----- Listed records

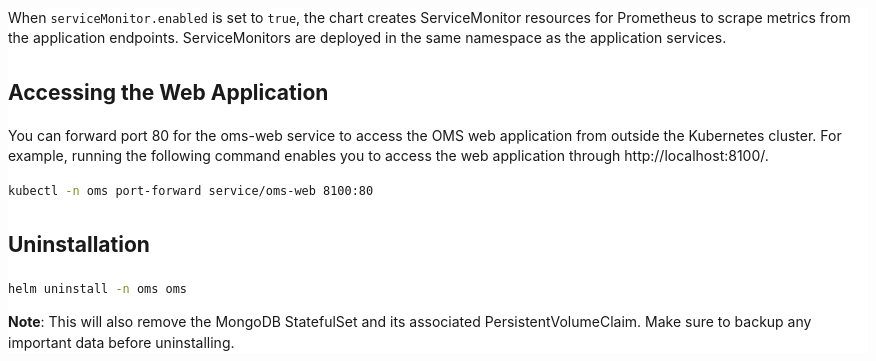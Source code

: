 When `serviceMonitor.enabled` is set to `true`, the chart creates ServiceMonitor resources for Prometheus to scrape metrics from the application endpoints. ServiceMonitors are deployed in the same namespace as the application services.

## Accessing the Web Application

You can forward port 80 for the oms-web service to access the OMS web application from outside the Kubernetes cluster. For example, running the following command enables you to access the web application through http://localhost:8100/.

```bash
kubectl -n oms port-forward service/oms-web 8100:80
```

## Uninstallation

```bash
helm uninstall -n oms oms
```

**Note**: This will also remove the MongoDB StatefulSet and its associated PersistentVolumeClaim. Make sure to backup any important data before uninstalling. 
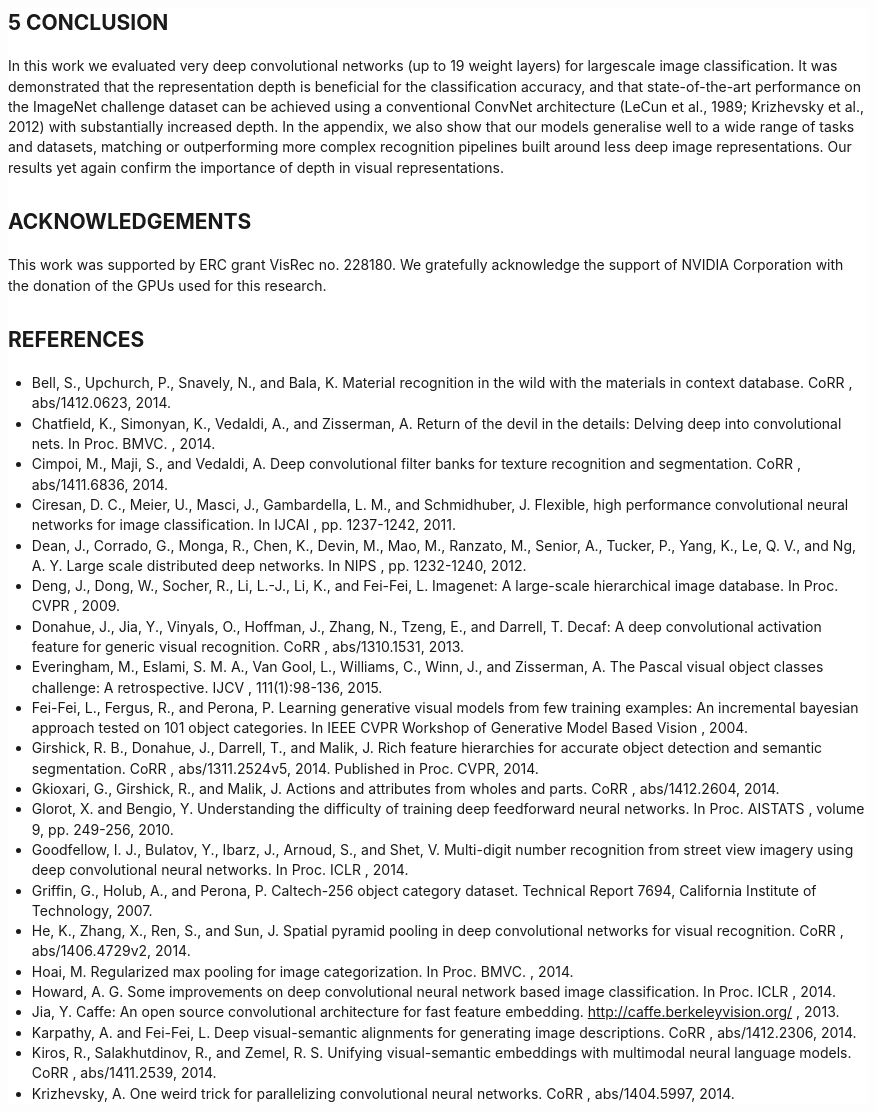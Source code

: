 ## 5 CONCLUSION

In this work we evaluated very deep convolutional networks (up to 19 weight layers) for largescale image classification. It was demonstrated that the representation depth is beneficial for the classification accuracy, and that state-of-the-art performance on the ImageNet challenge dataset can be achieved using a conventional ConvNet architecture (LeCun et al., 1989; Krizhevsky et al., 2012) with substantially increased depth. In the appendix, we also show that our models generalise well to a wide range of tasks and datasets, matching or outperforming more complex recognition pipelines built around less deep image representations. Our results yet again confirm the importance of depth in visual representations.

## ACKNOWLEDGEMENTS

This work was supported by ERC grant VisRec no. 228180. We gratefully acknowledge the support of NVIDIA Corporation with the donation of the GPUs used for this research.

## REFERENCES

- Bell, S., Upchurch, P., Snavely, N., and Bala, K. Material recognition in the wild with the materials in context database. CoRR , abs/1412.0623, 2014.
- Chatfield, K., Simonyan, K., Vedaldi, A., and Zisserman, A. Return of the devil in the details: Delving deep into convolutional nets. In Proc. BMVC. , 2014.
- Cimpoi, M., Maji, S., and Vedaldi, A. Deep convolutional filter banks for texture recognition and segmentation. CoRR , abs/1411.6836, 2014.
- Ciresan, D. C., Meier, U., Masci, J., Gambardella, L. M., and Schmidhuber, J. Flexible, high performance convolutional neural networks for image classification. In IJCAI , pp. 1237-1242, 2011.
- Dean, J., Corrado, G., Monga, R., Chen, K., Devin, M., Mao, M., Ranzato, M., Senior, A., Tucker, P., Yang, K., Le, Q. V., and Ng, A. Y. Large scale distributed deep networks. In NIPS , pp. 1232-1240, 2012.
- Deng, J., Dong, W., Socher, R., Li, L.-J., Li, K., and Fei-Fei, L. Imagenet: A large-scale hierarchical image database. In Proc. CVPR , 2009.
- Donahue, J., Jia, Y., Vinyals, O., Hoffman, J., Zhang, N., Tzeng, E., and Darrell, T. Decaf: A deep convolutional activation feature for generic visual recognition. CoRR , abs/1310.1531, 2013.
- Everingham, M., Eslami, S. M. A., Van Gool, L., Williams, C., Winn, J., and Zisserman, A. The Pascal visual object classes challenge: A retrospective. IJCV , 111(1):98-136, 2015.
- Fei-Fei, L., Fergus, R., and Perona, P. Learning generative visual models from few training examples: An incremental bayesian approach tested on 101 object categories. In IEEE CVPR Workshop of Generative Model Based Vision , 2004.
- Girshick, R. B., Donahue, J., Darrell, T., and Malik, J. Rich feature hierarchies for accurate object detection and semantic segmentation. CoRR , abs/1311.2524v5, 2014. Published in Proc. CVPR, 2014.
- Gkioxari, G., Girshick, R., and Malik, J. Actions and attributes from wholes and parts. CoRR , abs/1412.2604, 2014.
- Glorot, X. and Bengio, Y. Understanding the difficulty of training deep feedforward neural networks. In Proc. AISTATS , volume 9, pp. 249-256, 2010.
- Goodfellow, I. J., Bulatov, Y., Ibarz, J., Arnoud, S., and Shet, V. Multi-digit number recognition from street view imagery using deep convolutional neural networks. In Proc. ICLR , 2014.
- Griffin, G., Holub, A., and Perona, P. Caltech-256 object category dataset. Technical Report 7694, California Institute of Technology, 2007.
- He, K., Zhang, X., Ren, S., and Sun, J. Spatial pyramid pooling in deep convolutional networks for visual recognition. CoRR , abs/1406.4729v2, 2014.
- Hoai, M. Regularized max pooling for image categorization. In Proc. BMVC. , 2014.
- Howard, A. G. Some improvements on deep convolutional neural network based image classification. In Proc. ICLR , 2014.
- Jia, Y. Caffe: An open source convolutional architecture for fast feature embedding. http://caffe.berkeleyvision.org/ , 2013.
- Karpathy, A. and Fei-Fei, L. Deep visual-semantic alignments for generating image descriptions. CoRR , abs/1412.2306, 2014.
- Kiros, R., Salakhutdinov, R., and Zemel, R. S. Unifying visual-semantic embeddings with multimodal neural language models. CoRR , abs/1411.2539, 2014.
- Krizhevsky, A. One weird trick for parallelizing convolutional neural networks. CoRR , abs/1404.5997, 2014.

----------

Work to complete: All lines above must be repeated exactly, and the pictures must be omitted.

Written response:
Source code

: When `serviceMonitor.enabled` is set to `true`, the chart creates ServiceMonitor resources for Prometheus to scrape metrics from the application endpoints. ServiceMonitors are deployed in the same namespace as the application services.

## Accessing the Web Application

You can forward port 80 for the oms-web service to access the OMS web application from outside the Kubernetes cluster. For example, running the following command enables you to access the web application through http://localhost:8100/.

```bash
kubectl -n oms port-forward service/oms-web 8100:80
```

## Uninstallation

```bash
helm uninstall -n oms oms
```

**Note**: This will also remove the MongoDB StatefulSet and its associated PersistentVolumeClaim. Make sure to backup any important data before uninstalling. 
Source code

: ## 5 CONCLUSION

In this work we evaluated very deep convolutional networks (up to 19 weight layers) for largescale image classification. It was demonstrated that the representation depth is beneficial for the classification accuracy, and that state-of-the-art performance on the ImageNet challenge dataset can be achieved using a conventional ConvNet architecture (LeCun et al., 1989; Krizhevsky et al., 2012) with substantially increased depth. In the appendix, we also show that our models generalise well to a wide range of tasks and datasets, matching or outperforming more complex recognition pipelines built around less deep image representations. Our results yet again confirm the importance of depth in visual representations.

## ACKNOWLEDGEMENTS

This work was supported by ERC grant VisRec no. 228180. We gratefully acknowledge the support of NVIDIA Corporation with the donation of the GPUs used for this research.

## REFERENCES

- Bell, S., Upchurch, P., Snavely, N., and Bala, K. Material recognition in the wild with the materials in context database. CoRR , abs/1412.0623, 2014.
- Chatfield, K., Simonyan, K., Vedaldi, A., and Zisserman, A. Return of the devil in the details: Delving deep into convolutional nets. In Proc. BMVC. , 2014.
- Cimpoi, M., Maji, S., and Vedaldi, A. Deep convolutional filter banks for texture recognition and segmentation. CoRR , abs/1411.6836, 2014.
- Ciresan, D. C., Meier, U., Masci, J., Gambardella, L. M., and Schmidhuber, J. Flexible, high performance convolutional neural networks for image classification. In IJCAI , pp. 1237-1242, 2011.
- Dean, J., Corrado, G., Monga, R., Chen, K., Devin, M., Mao, M., Ranzato, M., Senior, A., Tucker, P., Yang, K., Le, Q. V., and Ng, A. Y. Large scale distributed deep networks. In NIPS , pp. 1232-1240, 2012.
- Deng, J., Dong, W., Socher, R., Li, L.-J., Li, K., and Fei-Fei, L. Imagenet: A large-scale hierarchical image database. In Proc. CVPR , 2009.
- Donahue, J., Jia, Y., Vinyals, O., Hoffman, J., Zhang, N., Tzeng, E., and Darrell, T. Decaf: A deep convolutional activation feature for generic visual recognition. CoRR , abs/1310.1531, 2013.
- Everingham, M., Eslami, S. M. A., Van Gool, L., Williams, C., Winn, J., and Zisserman, A. The Pascal visual object classes challenge: A retrospective. IJCV , 111(1):98-136, 2015.
- Fei-Fei, L., Fergus, R., and Perona, P. Learning generative visual models from few training examples: An incremental bayesian approach tested on 101 object categories. In IEEE CVPR Workshop of Generative Model Based Vision , 2004.
- Girshick, R. B., Donahue, J., Darrell, T., and Malik, J. Rich feature hierarchies for accurate object detection and semantic segmentation. CoRR , abs/1311.2524v5, 2014. Published in Proc. CVPR, 2014.
- Gkioxari, G., Girshick, R., and Malik, J. Actions and attributes from wholes and parts. CoRR , abs/1412.2604, 2014.
- Glorot, X. and Bengio, Y. Understanding the difficulty of training deep feedforward neural networks. In Proc. AISTATS , volume 9, pp. 249-256, 2010.
- Goodfellow, I. J., Bulatov, Y., Ibarz, J., Arnoud, S., and Shet, V. Multi-digit number recognition from street view imagery using deep convolutional neural networks. In Proc. ICLR , 2014.
- Griffin, G., Holub, A., and Perona, P. Caltech-256 object category dataset. Technical Report 7694, California Institute of Technology, 2007.
- He, K., Zhang, X., Ren, S., and Sun, J. Spatial pyramid pooling in deep convolutional networks for visual recognition. CoRR , abs/1406.4729v2, 2014.
- Hoai, M. Regularized max pooling for image categorization. In Proc. BMVC. , 2014.
- Howard, A. G. Some improvements on deep convolutional neural network based image classification. In Proc. ICLR , 2014.
- Jia, Y. Caffe: An open source convolutional architecture for fast feature embedding. http://caffe.berkeleyvision.org/ , 2013.
- Karpathy, A. and Fei-Fei, L. Deep visual-semantic alignments for generating image descriptions. CoRR , abs/1412.2306, 2014.
- Kiros, R., Salakhutdinov, R., and Zemel, R. S. Unifying visual-semantic embeddings with multimodal neural language models. CoRR , abs/1411.2539, 2014.
- Krizhevsky, A. One weird trick for parallelizing convolutional neural networks. CoRR , abs/1404.5997, 2014.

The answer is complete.